Who’s your favorite author
J.K. Rowling. Maybe that’s a stereotypical answer, but really, the Harry Potter books changed my life. I was eleven when the first book came out, and in a way, I got to grow up with Harry. And my mother died when I was ten, so to read about a character my age who was also dealing with death helped immensely. The Harry Potter books are the reason I started writing seriously in the first place, and I regularly reread them. They never get old, and the plotting, the characters, the world – there’s nothing like it.
I’m also a huge fan of Orson Scott Card, Suzanne Collins, Anne Bishop, David and Leigh Eddings, Rick Riordan, and many, many others. But J.K. Rowling definitely takes the cake.
I’m sure the fans here would love to meet you in person, do you have any B&N events or signings
I love meeting readers! Right now I don’t have any upcoming B&N signings, but I always update my blog (www.aimeecarter.com) and Twitter account (@aimee_carter) with upcoming dates as I schedule them.
Thank you so much for spending time with us and good luck with the new novel.
Thank you so much!
Review of Goddess Interrupted by Aimée Carter
Kate Winters passed “The Goddess Test”, became Henry’s (Hades) wife and is now returning to the Underworld from her required six month stay on the surface. She’s hoping to reignite the fires that burned between she and Henry and hoping against hope that she can be the wife and Queen he needs to rule beside him, she’s also hoping against hope that the doubts she’s had before disappear and that Henry will give her some sign that he’s over his first wife, the one who left him for a mortal, her sister Persephone.
Upon returning she finds the realm in chaos when she learns that Cronus, the titan the Gods imprisoned is in the process of escaping with the help of one very unforgiving and unhappy Goddess, Calliope (Hera) and that Henry has been captured by them when he and the others tried to prevent his escape. Kate takes it upon herself to help and while the others prepare for the battle to save the world she goes in search of the one person who’s knowledge will help stop the war and find and rescue Henry, the same sister that abandoned him. The war has begun in earnest but Kate and Henry are still in a battle of their own, does he love her, does she love him enough to stay even knowing that his love may still be a prisoner to a love lost. Will she leave, will she stay what will happen to “Goddess Interrupted”.

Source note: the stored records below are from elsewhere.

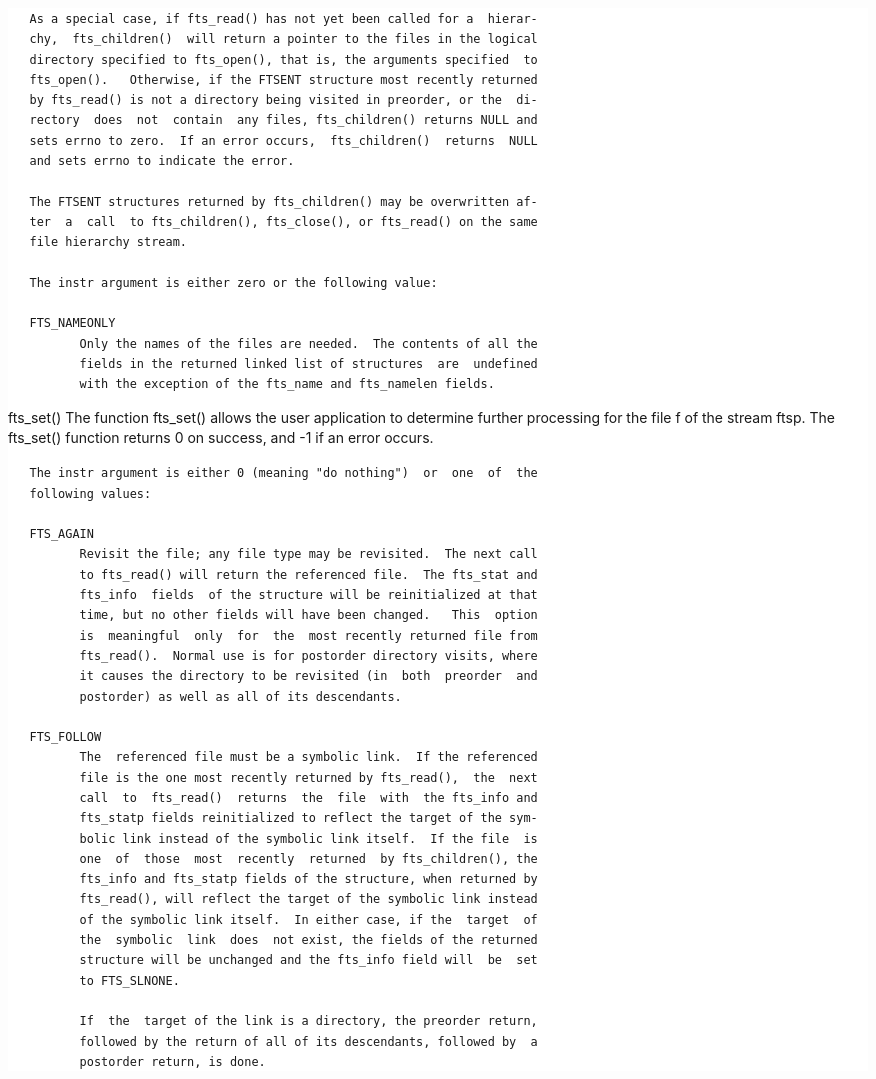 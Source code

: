        As a special case, if fts_read() has not yet been called for a  hierar‐
       chy,  fts_children()  will return a pointer to the files in the logical
       directory specified to fts_open(), that is, the arguments specified  to
       fts_open().   Otherwise, if the FTSENT structure most recently returned
       by fts_read() is not a directory being visited in preorder, or the  di‐
       rectory  does  not  contain  any files, fts_children() returns NULL and
       sets errno to zero.  If an error occurs,  fts_children()  returns  NULL
       and sets errno to indicate the error.

       The FTSENT structures returned by fts_children() may be overwritten af‐
       ter  a  call  to fts_children(), fts_close(), or fts_read() on the same
       file hierarchy stream.

       The instr argument is either zero or the following value:

       FTS_NAMEONLY
              Only the names of the files are needed.  The contents of all the
              fields in the returned linked list of structures  are  undefined
              with the exception of the fts_name and fts_namelen fields.

   fts_set()
       The function fts_set() allows the user application to determine further
       processing  for  the file f of the stream ftsp.  The fts_set() function
       returns 0 on success, and -1 if an error occurs.

       The instr argument is either 0 (meaning "do nothing")  or  one  of  the
       following values:

       FTS_AGAIN
              Revisit the file; any file type may be revisited.  The next call
              to fts_read() will return the referenced file.  The fts_stat and
              fts_info  fields  of the structure will be reinitialized at that
              time, but no other fields will have been changed.   This  option
              is  meaningful  only  for  the  most recently returned file from
              fts_read().  Normal use is for postorder directory visits, where
              it causes the directory to be revisited (in  both  preorder  and
              postorder) as well as all of its descendants.

       FTS_FOLLOW
              The  referenced file must be a symbolic link.  If the referenced
              file is the one most recently returned by fts_read(),  the  next
              call  to  fts_read()  returns  the  file  with  the fts_info and
              fts_statp fields reinitialized to reflect the target of the sym‐
              bolic link instead of the symbolic link itself.  If the file  is
              one  of  those  most  recently  returned  by fts_children(), the
              fts_info and fts_statp fields of the structure, when returned by
              fts_read(), will reflect the target of the symbolic link instead
              of the symbolic link itself.  In either case, if the  target  of
              the  symbolic  link  does  not exist, the fields of the returned
              structure will be unchanged and the fts_info field will  be  set
              to FTS_SLNONE.

              If  the  target of the link is a directory, the preorder return,
              followed by the return of all of its descendants, followed by  a
              postorder return, is done.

Aimée Carter in her second novel in this series continues to give a brand new look to the Olympian Gods, to what role they have in humanity and how they pick and choose new Gods so where her storyline is as old as time, it’s her perspective that is refreshingly new, inventive and enchanting. Her dialogue is a mixture that well represents each character’s personality. Her characters will also win the test of time in that they are Godlike and human together. Her hero and heroine Henry and Kate are not exactly what I had in mind for the King and Queen of the Underworld but they quickly grew on me and in addition Aimée gives me a multitude of co-stars to fill her pages and to fill in the blanks for me and to explain how they all came to be. Her love story is fraught with heartache, heartbreak, yearning and hope and I empathized with each sob and each feeling of joy. Her love scenes are well clouded behind innuendoes and contain nothing that would offend any aged reader.
This series is shelved with the YA and is published under Harlequin Teen but this very adult reader could not put either the first novel or this one down long enough to forget the previous sentence.
This is the second in the series and I would recommend reading them in order.
Aimée Carter thank you for my second look at Kate and Henry and all the other Gods that rule Olympus and I can’t wait for my next visit to see where you take them.